[Records from a collection]
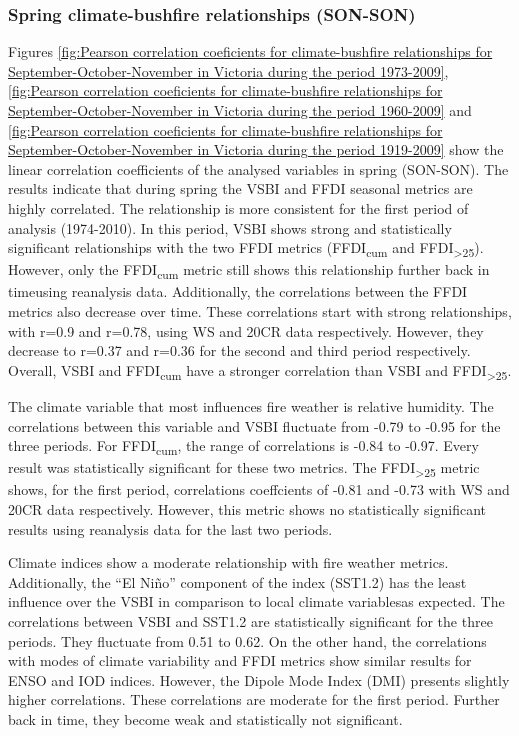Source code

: \subsubsection{Spring climate-bushfire relationships (SON-SON)}

Figures \ref{fig:Pearson correlation coeficients for climate-bushfire relationships for September-October-November in Victoria during the period 1973-2009},
\ref{fig:Pearson correlation coeficients for climate-bushfire relationships for September-October-November in Victoria during the period 1960-2009}
and \ref{fig:Pearson correlation coeficients for climate-bushfire relationships for September-October-November in Victoria during the period 1919-2009}
show the linear correlation coefficients of the analysed variables
in spring (SON-SON). The results indicate that during spring the VSBI
and FFDI seasonal metrics are highly correlated. The relationship
is more consistent for the first period of analysis (1974-2010). In
this period, VSBI shows strong and statistically significant relationships
with the two FFDI metrics (FFDI\textsubscript{cum} and FFDI\textsubscript{>25}).
However, only the FFDI\textsubscript{cum} metric still shows this
relationship further back in time\textemdash using reanalysis data\textemdash .
Additionally, the correlations between the FFDI metrics also decrease
over time. These correlations start with strong relationships, with
r=0.9 and r=0.78, using WS and 20CR data respectively. However, they
decrease to r=0.37 and r=0.36 for the second and third period respectively.
Overall, VSBI and FFDI\textsubscript{cum} have a stronger correlation
than VSBI and FFDI\textsubscript{>25}. 

The climate variable that most influences fire weather is relative
humidity. The correlations between this variable and VSBI fluctuate
from -0.79 to -0.95 for the three periods. For FFDI\textsubscript{cum},
the range of correlations is -0.84 to -0.97. Every result was statistically
significant for these two metrics. The FFDI\textsubscript{>25} metric
shows, for the first period, correlations coeffcients of -0.81 and
-0.73 with WS and 20CR data respectively. However, this metric shows
no statistically significant results using reanalysis data for the
last two periods. 

Climate indices show a moderate relationship with fire weather metrics.
Additionally, the \textquotedblleft El Ni\~no\textquotedblright{} component
of the index (SST1.2) has the least influence over the VSBI in comparison
to local climate variables\textemdash as expected\textemdash . The
correlations between VSBI and SST1.2 are statistically significant
for the three periods. They fluctuate from 0.51 to 0.62. On the other
hand, the correlations with modes of climate variability and FFDI
metrics show similar results for ENSO and IOD indices. However, the
Dipole Mode Index (DMI) presents slightly higher correlations. These
correlations are moderate for the first period. Further back in time,
they become weak and statistically not significant. 

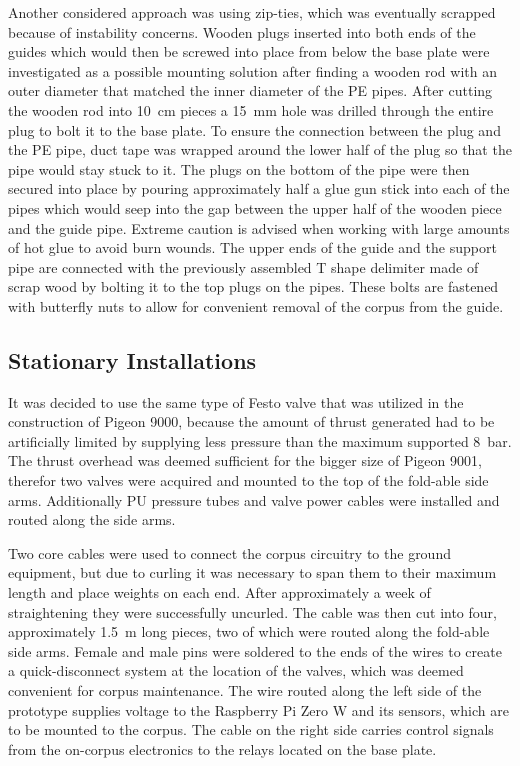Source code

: Another considered approach was using zip-ties, which was eventually scrapped because of instability concerns. 
Wooden plugs inserted into both ends of the guides which would then be screwed into place from below the base plate were investigated as a possible mounting solution after finding a wooden rod with an outer diameter that matched the inner diameter of the PE pipes. After cutting the wooden rod into \SI{10}{\centi\meter} pieces a \SI{15}{\milli\meter} hole was drilled through the entire plug to bolt it to the base plate. To ensure the connection between the plug and the PE pipe, duct tape was wrapped around the lower half of the plug so that the pipe would stay stuck to it. The plugs on the bottom of the pipe were then secured into place by pouring approximately half a glue gun stick into each of the pipes which would seep into the gap between the upper half of the wooden piece and the guide pipe. Extreme caution is advised when working with large amounts of hot glue to avoid burn wounds. The upper ends of the guide and the support pipe are connected with the previously assembled T shape delimiter made of scrap wood by bolting it to the top plugs on the pipes. These bolts are fastened with butterfly nuts to allow for convenient removal of the corpus from the guide. 

\subsection{Stationary Installations}
It was decided to use the same type of Festo valve that was utilized in the construction of Pigeon 9000, because the amount of thrust generated had to be artificially limited by supplying less pressure than the maximum supported \SI{8}{\bar}. The thrust overhead was deemed sufficient for the bigger size of Pigeon 9001, therefor two valves were acquired and mounted to the top of the fold-able side arms. Additionally PU pressure tubes and valve power cables were installed and routed along the side arms.

Two core cables were used to connect the corpus circuitry to the ground equipment, but due to curling it was necessary to span them to their maximum length and place weights on each end. After approximately a week of straightening they were successfully uncurled. The cable was then cut into four, approximately \SI{1.5}{\meter} long pieces, two of which were routed along the fold-able side arms. Female and male pins were soldered to the ends of the wires to create a quick-disconnect system at the location of the valves, which was deemed convenient for corpus maintenance. The wire routed along the left side of the prototype supplies voltage to the Raspberry Pi Zero W and its sensors, which are to be mounted to the corpus. The cable on the right side carries control signals from the on-corpus electronics to the relays located on the base plate.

**What the task asks:** The word to find is "coeficients". Copy every line of the records that holds it.

**Response box:**
Figures \ref{fig:Pearson correlation coeficients for climate-bushfire relationships for September-October-November in Victoria during the period 1973-2009},
\ref{fig:Pearson correlation coeficients for climate-bushfire relationships for September-October-November in Victoria during the period 1960-2009}
and \ref{fig:Pearson correlation coeficients for climate-bushfire relationships for September-October-November in Victoria during the period 1919-2009}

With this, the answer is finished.